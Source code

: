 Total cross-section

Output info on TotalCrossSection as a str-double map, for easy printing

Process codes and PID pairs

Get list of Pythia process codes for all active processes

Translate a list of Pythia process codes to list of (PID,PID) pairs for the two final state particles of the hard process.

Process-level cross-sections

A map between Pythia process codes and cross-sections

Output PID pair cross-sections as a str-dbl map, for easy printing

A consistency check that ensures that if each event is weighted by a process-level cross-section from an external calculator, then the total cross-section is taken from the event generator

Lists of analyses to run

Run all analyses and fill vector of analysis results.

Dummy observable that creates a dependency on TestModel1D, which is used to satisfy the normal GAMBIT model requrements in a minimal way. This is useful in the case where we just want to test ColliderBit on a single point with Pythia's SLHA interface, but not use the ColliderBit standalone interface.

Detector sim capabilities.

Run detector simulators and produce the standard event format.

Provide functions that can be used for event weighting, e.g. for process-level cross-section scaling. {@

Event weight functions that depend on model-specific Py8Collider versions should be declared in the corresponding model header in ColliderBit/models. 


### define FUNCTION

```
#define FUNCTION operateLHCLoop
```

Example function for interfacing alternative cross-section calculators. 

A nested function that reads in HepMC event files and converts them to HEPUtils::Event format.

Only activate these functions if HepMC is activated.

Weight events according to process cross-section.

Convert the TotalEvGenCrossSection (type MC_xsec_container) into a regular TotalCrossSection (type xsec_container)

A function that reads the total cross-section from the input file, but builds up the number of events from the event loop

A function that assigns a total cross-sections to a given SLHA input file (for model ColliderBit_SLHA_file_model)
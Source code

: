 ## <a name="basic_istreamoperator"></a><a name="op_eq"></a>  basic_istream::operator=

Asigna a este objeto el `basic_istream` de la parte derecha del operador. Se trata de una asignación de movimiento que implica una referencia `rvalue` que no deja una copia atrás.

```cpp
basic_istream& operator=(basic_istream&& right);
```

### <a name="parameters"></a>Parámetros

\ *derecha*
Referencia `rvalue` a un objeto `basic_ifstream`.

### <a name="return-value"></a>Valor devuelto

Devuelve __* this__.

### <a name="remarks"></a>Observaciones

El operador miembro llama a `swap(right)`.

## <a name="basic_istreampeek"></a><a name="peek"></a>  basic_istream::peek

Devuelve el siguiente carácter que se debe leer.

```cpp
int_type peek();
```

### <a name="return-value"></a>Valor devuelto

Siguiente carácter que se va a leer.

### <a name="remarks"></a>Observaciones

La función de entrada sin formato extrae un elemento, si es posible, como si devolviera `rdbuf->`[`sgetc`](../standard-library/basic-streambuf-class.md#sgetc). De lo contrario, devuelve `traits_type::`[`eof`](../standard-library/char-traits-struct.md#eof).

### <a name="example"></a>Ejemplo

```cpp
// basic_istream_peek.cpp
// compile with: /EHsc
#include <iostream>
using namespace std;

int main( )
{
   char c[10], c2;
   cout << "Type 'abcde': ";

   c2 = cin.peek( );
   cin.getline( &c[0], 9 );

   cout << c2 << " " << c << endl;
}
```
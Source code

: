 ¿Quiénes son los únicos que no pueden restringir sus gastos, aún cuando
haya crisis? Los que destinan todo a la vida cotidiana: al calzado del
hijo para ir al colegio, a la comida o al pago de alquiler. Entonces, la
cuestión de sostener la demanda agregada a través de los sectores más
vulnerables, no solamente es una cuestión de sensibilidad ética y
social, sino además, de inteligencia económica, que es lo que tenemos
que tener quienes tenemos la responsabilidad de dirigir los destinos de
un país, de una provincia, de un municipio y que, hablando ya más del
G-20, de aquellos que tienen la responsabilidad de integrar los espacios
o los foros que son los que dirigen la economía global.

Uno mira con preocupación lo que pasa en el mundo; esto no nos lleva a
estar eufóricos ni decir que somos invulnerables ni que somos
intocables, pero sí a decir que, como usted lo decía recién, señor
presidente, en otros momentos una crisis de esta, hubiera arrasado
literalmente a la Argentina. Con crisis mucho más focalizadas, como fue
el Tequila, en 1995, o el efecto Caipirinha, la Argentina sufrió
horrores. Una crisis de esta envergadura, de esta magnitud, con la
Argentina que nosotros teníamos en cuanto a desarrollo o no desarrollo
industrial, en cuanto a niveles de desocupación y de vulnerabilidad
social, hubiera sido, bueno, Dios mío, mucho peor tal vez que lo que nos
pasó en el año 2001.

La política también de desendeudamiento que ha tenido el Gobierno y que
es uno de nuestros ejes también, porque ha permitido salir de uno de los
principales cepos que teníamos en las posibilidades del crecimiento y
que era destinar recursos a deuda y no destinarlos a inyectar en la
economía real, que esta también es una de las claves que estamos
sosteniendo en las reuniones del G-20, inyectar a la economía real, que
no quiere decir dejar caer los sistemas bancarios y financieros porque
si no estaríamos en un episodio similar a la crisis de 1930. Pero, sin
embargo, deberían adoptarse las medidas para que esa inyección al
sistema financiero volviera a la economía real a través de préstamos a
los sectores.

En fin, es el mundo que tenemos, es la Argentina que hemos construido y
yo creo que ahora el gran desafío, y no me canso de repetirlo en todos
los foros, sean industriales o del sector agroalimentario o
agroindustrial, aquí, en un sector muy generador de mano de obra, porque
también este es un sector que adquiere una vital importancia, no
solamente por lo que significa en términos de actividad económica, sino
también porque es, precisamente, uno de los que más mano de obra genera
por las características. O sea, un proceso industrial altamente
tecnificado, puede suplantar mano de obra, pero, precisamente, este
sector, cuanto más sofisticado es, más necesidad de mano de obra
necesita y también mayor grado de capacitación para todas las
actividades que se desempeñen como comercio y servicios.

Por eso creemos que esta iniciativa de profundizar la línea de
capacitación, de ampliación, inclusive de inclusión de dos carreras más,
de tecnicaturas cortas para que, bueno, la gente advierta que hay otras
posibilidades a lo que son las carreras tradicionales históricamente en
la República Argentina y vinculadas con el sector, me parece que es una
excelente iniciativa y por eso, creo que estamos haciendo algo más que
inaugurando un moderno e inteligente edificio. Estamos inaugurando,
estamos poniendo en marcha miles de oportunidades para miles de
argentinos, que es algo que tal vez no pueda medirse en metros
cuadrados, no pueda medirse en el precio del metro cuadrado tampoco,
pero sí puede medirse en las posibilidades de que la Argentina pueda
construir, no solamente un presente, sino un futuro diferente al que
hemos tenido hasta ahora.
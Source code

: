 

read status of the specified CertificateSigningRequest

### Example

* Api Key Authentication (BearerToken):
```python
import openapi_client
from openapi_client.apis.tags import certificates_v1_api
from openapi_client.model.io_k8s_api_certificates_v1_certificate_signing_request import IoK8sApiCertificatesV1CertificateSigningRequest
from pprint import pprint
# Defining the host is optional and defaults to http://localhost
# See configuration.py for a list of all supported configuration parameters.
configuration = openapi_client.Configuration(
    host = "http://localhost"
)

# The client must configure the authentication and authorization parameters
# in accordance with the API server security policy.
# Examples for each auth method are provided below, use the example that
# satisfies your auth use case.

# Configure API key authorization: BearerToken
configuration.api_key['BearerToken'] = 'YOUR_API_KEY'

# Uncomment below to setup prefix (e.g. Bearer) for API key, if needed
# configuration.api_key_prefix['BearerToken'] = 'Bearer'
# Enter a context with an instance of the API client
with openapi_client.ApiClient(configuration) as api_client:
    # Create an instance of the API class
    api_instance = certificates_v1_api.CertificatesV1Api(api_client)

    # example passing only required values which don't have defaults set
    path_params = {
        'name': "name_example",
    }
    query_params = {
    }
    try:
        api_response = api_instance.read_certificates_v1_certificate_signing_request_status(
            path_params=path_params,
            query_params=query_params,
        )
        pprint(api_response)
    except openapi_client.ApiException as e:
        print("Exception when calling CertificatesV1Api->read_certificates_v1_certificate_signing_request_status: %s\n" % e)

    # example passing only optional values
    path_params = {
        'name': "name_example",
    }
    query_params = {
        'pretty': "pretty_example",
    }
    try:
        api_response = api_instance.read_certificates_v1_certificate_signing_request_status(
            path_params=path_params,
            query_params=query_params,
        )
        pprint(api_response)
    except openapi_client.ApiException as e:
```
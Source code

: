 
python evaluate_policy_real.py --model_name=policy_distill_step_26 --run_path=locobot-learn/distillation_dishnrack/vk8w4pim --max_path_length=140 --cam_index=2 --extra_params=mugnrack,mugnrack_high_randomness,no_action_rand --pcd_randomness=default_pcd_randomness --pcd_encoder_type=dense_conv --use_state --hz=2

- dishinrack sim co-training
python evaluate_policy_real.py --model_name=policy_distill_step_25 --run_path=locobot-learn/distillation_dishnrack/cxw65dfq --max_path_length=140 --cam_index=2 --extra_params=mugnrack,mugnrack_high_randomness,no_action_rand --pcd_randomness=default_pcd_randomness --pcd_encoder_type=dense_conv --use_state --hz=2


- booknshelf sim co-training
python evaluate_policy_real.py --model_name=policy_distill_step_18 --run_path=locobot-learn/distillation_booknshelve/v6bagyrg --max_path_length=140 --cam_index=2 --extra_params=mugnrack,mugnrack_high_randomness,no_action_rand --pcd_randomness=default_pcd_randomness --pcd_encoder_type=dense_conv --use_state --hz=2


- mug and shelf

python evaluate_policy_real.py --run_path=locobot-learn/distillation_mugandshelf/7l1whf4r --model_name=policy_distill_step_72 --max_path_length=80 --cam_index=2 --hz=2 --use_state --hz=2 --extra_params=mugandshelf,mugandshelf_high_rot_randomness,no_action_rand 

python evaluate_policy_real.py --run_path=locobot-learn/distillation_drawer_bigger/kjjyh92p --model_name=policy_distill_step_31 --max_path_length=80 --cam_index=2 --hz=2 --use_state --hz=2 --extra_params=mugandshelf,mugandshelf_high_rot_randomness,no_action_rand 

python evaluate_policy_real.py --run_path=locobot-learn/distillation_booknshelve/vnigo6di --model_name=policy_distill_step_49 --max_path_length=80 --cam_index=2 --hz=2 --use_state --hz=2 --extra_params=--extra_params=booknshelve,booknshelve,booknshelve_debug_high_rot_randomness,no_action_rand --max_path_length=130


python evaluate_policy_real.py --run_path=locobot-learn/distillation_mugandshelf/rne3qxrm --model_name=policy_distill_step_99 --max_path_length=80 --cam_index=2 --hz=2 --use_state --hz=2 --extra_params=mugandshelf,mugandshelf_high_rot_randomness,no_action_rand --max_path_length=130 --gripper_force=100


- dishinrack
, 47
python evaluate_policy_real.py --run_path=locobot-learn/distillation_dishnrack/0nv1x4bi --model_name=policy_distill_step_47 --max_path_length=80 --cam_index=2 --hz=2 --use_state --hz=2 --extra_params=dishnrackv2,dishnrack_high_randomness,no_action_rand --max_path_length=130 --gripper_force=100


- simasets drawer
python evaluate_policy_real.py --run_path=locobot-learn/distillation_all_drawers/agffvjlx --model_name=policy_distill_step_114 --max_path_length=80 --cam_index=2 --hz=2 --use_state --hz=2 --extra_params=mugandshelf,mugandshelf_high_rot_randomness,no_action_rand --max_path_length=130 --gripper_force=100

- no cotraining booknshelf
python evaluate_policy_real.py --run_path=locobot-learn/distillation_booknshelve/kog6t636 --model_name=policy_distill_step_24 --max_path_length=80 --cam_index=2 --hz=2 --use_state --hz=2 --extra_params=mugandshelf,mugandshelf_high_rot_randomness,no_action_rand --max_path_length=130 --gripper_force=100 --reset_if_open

------------------------

• YOUR ASSIGNMENT:
Find every line in the records that uses the string "parameters", then copy it.

• TASK RESULT:
### <a name="parameters"></a>Parámetros
# See configuration.py for a list of all supported configuration parameters.
# The client must configure the authentication and authorization parameters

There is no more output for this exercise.